「世界最速170キロ超え」掲げる西武の怪物左腕 潜在能力を示す“10.55”と口にした反省

奪三振率は今井を上回る驚異の10.55も、課題の与四球率は5.91
日本人左腕最速のMAX160キロを誇る西武・羽田(はだ)慎之介投手が、170キロと世界最速を目標に掲げた。東京・八王子学園八王子高からドラフト4位で入団し4年目のシーズンを終えた21歳は、今年7月14日に東京ドームで行われた日本ハム戦で、自身がマークしていた159キロの記録を1キロ更新。俄然注目度が増している。
羽田は21日に埼玉・武蔵丘ゴルフコースで行われた球団納会ゴルフに出場。スコアは「149」の“大叩き”だったが、191センチ、84キロの“メジャーサイズ”の体格を誇る左腕としての期待は高まるばかりである。
1軍デビューを飾った昨季は、9試合1勝3敗、防御率2.76。剛球左腕として一躍注目を浴びた。そして今季はさらに出番を増やして24試合に登板し、1勝1敗、防御率2.95と成長の跡を見せた。ただ、本人にとっては満足にほど遠かったようで、「1軍で投げるからには、もっといい成績を挙げなければならなかったと思います。なぜ結果が出なかったのかを考えて、与四球率という課題が浮き彫りになりました」と具体的な反省を口にするのだった。
羽田は今季、21回1/3を投げて25三振を奪い、奪三振率(9イニングあたりの奪三振数)は10.55に達した。奪三振率は7.5~8.0で高い部類、9.0超なら典型的な三振を取れる投手といわれ、西武のエースで今オフ、ポスティングシステムを申請してメジャーリーグの球団と交渉中の今井達也投手でも9.79(163回2/3、178奪三振)だったことを考えると、羽田の奪三振率がいかに高いかがわかる。
一方、羽田自身が課題に挙げた与四球率(9イニングあたりの与四球数)は5.91(14四球)で、こちらは2.0以下が超一流といわれ、今井が2.47だったのに対し、羽田は四球が多すぎたといえる。
8月13日に左肘痛で2軍落ちしシーズンを終えるも、来季へ万全アピール
「来季は結果を出したといえるように、登板数を増やして防御率を良くしたい。そのためにも与四球率を下げなくてはと思っています」と力を込める羽田は、その上でやはり、「スピードも出したいですね」と笑う。

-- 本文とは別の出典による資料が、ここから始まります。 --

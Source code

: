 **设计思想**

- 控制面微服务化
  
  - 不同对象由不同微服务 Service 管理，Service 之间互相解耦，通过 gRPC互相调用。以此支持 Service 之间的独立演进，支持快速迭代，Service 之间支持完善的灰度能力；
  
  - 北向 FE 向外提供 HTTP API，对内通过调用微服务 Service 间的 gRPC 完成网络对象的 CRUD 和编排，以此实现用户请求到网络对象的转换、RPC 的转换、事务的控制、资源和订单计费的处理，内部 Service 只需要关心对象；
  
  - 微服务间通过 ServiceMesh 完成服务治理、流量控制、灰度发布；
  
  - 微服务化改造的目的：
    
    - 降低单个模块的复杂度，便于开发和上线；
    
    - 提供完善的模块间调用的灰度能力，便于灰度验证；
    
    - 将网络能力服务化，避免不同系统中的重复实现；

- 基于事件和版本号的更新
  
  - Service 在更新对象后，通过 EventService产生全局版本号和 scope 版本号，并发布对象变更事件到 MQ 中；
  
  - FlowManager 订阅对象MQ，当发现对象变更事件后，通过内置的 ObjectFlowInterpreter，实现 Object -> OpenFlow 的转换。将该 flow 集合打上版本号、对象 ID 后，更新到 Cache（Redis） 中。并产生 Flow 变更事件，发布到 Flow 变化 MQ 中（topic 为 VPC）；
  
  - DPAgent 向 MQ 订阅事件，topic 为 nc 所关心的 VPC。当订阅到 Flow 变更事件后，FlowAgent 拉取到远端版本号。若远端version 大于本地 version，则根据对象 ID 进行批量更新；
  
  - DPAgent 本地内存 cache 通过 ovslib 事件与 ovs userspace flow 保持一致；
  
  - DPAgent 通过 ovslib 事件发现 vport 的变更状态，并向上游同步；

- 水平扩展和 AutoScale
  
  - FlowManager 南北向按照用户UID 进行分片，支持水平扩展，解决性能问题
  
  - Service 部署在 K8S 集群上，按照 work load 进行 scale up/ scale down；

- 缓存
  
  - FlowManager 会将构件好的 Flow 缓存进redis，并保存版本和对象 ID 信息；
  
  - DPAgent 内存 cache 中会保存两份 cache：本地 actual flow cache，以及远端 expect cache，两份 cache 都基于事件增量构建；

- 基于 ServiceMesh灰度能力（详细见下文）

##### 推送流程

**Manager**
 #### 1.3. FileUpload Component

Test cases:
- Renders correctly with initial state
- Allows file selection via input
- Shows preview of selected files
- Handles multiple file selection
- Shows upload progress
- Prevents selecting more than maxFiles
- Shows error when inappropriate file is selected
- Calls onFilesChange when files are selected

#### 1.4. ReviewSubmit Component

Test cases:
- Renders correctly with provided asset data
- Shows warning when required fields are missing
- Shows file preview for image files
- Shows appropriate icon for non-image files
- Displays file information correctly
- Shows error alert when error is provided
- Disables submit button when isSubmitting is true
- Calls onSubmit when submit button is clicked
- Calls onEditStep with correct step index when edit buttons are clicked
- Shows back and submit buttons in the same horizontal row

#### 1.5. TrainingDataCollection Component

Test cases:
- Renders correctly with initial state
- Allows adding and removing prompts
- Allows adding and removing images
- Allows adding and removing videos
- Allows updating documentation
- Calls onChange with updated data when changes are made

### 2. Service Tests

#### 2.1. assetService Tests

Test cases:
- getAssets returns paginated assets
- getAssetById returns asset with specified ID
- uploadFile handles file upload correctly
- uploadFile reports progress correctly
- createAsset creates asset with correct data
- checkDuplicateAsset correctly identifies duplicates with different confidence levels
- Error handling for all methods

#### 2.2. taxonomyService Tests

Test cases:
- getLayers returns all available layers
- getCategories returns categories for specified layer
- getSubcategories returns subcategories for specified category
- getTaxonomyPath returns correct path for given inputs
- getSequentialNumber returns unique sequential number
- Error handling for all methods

「課題に取り組みつつ、来年はまず1キロ速い161キロ。将来的には170という数字を出してみたいと思います」と自身の未来図を描く。“世界最速記録”はレッドソックスの左腕アロルディス・チャプマン投手の170.3キロ(105.8マイル)といわれているが、羽田も「(世界最速を)目指していくべきだと思います」と一歩も引く気はない。
昨季は1軍登板9試合中3試合が先発だったが、今季は24試合全てがリリーフ。来季も当面はリリーフが基本線となる。また、今年は8月13日に左肘痛で出場選手登録を抹消されると、2軍戦登板もないままシーズンを終えてしまったが、本人は「肘の状態は問題なし。もうピッチングも始めています」と来季へ向けて万全をアピールする。
羽田をルーキーイヤーから3年間、ファーム監督として手塩にかけて指導し、今季から1軍を率いている西口文也監督は「来季は今のところ(羽田の)先発は考えていません。まずしっかり怪我を治して、投げていって、それからの話です」と慎重に言葉を選ぶが、底知れぬポテンシャルを秘めた左腕に対する期待は、隠しようもない。